PARTY OF EIGHT
One of the best things about traveling with a group of fun loving foodies is the opportunity to share ideas and inspiration. On my recent trip to Kauai we did just that. We hung out, we cooked together, we ate, drank fabulous (fattening) cocktails on the beach and in between we went to the Hanalei Farmer’s Market.
I came home with a few killer recipes that I can’t wait to share with you.
But first the fluff:
HANALEI FARMERS MARKET * AS LOCAL AS IT GETS
LIVE MUSIC * FRESH CUT COCONUTS * PINEAPPLES * FLOWERS & HOME COOKIN’
AND THEN THERE’S ALL THIS
Ok so now that I have all of that out of the way, let’s get down to the Crunchy Peanut Thai Salad with the most DELICIOUS dressing ever. This one of those salads you will crave and it does not need a protein to satisfy. But, if you want to pair it with a slab of marinated flank steak, grilled shrimp kabobs or some BBQ chicken thighs you won’t be sorry.

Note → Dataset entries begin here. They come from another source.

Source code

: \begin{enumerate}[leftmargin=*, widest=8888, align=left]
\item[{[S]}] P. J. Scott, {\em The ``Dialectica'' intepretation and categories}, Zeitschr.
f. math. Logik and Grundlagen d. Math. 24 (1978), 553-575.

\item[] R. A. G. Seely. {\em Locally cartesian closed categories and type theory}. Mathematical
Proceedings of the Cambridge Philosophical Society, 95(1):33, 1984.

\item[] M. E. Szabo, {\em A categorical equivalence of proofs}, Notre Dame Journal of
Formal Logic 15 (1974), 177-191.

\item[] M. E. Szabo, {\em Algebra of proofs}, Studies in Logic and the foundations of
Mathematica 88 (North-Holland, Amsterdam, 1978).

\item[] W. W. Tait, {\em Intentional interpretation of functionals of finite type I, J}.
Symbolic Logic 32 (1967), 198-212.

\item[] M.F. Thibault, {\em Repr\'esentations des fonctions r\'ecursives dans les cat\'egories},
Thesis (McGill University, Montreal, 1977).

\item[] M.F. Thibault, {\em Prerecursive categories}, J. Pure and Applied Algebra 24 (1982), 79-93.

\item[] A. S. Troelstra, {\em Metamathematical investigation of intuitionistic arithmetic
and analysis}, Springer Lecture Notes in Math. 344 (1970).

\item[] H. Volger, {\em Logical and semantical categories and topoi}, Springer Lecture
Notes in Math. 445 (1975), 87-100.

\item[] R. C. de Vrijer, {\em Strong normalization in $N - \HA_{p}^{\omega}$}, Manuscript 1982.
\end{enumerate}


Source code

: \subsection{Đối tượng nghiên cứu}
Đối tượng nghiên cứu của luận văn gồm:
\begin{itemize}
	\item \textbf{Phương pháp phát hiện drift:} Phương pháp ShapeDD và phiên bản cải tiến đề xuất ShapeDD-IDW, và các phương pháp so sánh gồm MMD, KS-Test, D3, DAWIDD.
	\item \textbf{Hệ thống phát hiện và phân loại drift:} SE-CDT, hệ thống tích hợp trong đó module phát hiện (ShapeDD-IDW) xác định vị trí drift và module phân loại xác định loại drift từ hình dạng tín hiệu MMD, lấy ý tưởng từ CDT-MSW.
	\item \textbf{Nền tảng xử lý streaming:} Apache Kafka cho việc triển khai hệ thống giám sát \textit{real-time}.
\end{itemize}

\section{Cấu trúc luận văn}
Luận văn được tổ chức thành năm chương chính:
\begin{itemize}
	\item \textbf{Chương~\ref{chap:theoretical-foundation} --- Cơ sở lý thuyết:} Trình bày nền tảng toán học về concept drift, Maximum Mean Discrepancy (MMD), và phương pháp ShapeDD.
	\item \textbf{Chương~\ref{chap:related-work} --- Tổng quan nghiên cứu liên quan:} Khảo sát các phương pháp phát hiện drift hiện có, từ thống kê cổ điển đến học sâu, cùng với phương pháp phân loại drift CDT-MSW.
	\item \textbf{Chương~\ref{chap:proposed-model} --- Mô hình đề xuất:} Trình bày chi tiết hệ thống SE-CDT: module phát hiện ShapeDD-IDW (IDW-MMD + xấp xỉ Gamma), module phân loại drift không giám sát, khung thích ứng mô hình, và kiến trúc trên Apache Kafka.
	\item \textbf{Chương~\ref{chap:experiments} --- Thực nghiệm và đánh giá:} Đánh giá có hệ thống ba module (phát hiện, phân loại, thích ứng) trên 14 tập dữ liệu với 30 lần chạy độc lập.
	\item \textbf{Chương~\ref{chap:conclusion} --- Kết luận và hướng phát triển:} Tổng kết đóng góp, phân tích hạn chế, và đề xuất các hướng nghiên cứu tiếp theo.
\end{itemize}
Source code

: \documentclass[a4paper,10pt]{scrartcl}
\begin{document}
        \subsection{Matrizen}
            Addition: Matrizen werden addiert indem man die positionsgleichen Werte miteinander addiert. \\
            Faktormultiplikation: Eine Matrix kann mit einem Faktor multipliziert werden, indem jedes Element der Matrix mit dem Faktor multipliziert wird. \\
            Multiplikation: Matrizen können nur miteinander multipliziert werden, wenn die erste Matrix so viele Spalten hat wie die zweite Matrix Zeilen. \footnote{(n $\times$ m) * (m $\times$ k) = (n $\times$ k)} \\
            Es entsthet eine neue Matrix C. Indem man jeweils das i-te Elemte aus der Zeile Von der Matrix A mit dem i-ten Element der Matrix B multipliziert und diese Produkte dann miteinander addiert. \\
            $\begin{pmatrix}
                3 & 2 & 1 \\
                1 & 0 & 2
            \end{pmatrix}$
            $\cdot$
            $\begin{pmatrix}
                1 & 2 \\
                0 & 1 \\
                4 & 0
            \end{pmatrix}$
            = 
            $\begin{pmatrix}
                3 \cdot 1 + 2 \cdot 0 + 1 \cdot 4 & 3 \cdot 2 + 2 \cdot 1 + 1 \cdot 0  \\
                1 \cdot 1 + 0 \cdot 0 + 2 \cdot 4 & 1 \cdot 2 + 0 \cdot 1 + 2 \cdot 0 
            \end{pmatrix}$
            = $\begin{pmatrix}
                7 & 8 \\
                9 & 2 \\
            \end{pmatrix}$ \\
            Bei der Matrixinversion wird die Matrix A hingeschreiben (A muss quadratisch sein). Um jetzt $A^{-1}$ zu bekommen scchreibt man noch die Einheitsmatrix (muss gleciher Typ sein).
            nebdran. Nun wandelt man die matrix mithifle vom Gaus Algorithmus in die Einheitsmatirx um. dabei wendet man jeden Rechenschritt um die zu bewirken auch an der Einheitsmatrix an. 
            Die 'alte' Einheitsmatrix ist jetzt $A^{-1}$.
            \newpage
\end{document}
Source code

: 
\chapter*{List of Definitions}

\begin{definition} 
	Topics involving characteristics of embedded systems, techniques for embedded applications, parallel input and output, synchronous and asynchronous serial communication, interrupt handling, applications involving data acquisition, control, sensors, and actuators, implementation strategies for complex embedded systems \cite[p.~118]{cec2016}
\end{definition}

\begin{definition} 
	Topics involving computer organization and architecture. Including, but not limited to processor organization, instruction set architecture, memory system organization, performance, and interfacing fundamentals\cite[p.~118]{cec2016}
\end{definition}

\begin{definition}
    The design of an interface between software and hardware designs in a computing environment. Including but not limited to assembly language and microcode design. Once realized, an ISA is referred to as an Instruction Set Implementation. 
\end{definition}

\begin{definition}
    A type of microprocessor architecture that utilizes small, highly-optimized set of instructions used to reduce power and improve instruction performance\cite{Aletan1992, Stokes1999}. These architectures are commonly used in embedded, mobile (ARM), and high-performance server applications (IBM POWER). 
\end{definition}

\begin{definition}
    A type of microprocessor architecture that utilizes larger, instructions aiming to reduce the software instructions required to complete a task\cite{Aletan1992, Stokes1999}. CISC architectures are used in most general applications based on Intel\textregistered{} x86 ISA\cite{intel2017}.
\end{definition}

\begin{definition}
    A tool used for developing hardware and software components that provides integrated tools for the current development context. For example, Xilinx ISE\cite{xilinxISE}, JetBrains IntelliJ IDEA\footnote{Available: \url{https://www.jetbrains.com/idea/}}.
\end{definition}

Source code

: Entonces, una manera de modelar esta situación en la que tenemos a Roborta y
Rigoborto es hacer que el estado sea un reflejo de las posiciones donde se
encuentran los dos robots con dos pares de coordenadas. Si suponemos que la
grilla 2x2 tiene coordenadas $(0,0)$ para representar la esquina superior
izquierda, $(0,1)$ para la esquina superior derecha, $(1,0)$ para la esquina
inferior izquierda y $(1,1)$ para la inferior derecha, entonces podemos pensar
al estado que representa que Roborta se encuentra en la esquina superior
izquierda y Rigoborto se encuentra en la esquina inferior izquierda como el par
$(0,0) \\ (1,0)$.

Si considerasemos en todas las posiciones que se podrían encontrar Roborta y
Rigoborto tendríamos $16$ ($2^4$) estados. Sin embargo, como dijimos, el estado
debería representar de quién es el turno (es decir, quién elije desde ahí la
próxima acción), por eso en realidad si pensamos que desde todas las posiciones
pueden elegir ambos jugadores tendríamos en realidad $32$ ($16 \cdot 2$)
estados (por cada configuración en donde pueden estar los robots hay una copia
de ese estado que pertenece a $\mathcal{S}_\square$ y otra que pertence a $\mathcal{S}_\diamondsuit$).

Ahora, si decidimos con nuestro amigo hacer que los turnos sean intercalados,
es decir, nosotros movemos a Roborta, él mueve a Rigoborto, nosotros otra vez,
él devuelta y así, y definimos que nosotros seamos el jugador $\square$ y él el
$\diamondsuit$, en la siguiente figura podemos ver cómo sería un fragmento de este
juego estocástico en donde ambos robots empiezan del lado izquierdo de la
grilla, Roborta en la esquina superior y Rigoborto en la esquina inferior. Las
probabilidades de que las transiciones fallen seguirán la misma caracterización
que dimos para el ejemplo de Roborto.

It goes something like this:
A GORGEOUS HEAD OF NAPA CABBAGE SLICED
BROCCOLI SLAW * SHREDDED CARROTS * EDAMAME * READY TO GO AT TRADER JOE’S
RED PEPPER * CILANTRO * CUCUMBER * RED CABBAGE
TO DIE FOR DRESSING * I’LL GIVE YOU THE RECIPE
LAYER IT UP * DRESSING ON THE SIDE
Here’s what you need:
31/2 cups shredded Napa cabbage
1 cup shredded purple cabbage
1 cup prepared shredded carrots * In a bag a Trader Joe’s
1 cup prepared broccoli slaw * In a bag at Trader Joe’s
1 red bell pepper thinly sliced
1 English cucumber cut in half and sliced VigRX Plus thin
1 cup cooked and shelled Edamame * In a bag fresh or fresh or frozen at Trader Joe’s
1/2 cup chopped fresh cilantro
2 scallions thinly sliced
Put it together:
Combine the slaws and lay them down on a platter, then start layering, carrots, broccoli slaw etc.. This will give you a stunning presentation. With this set up you can serve the dressing on the side.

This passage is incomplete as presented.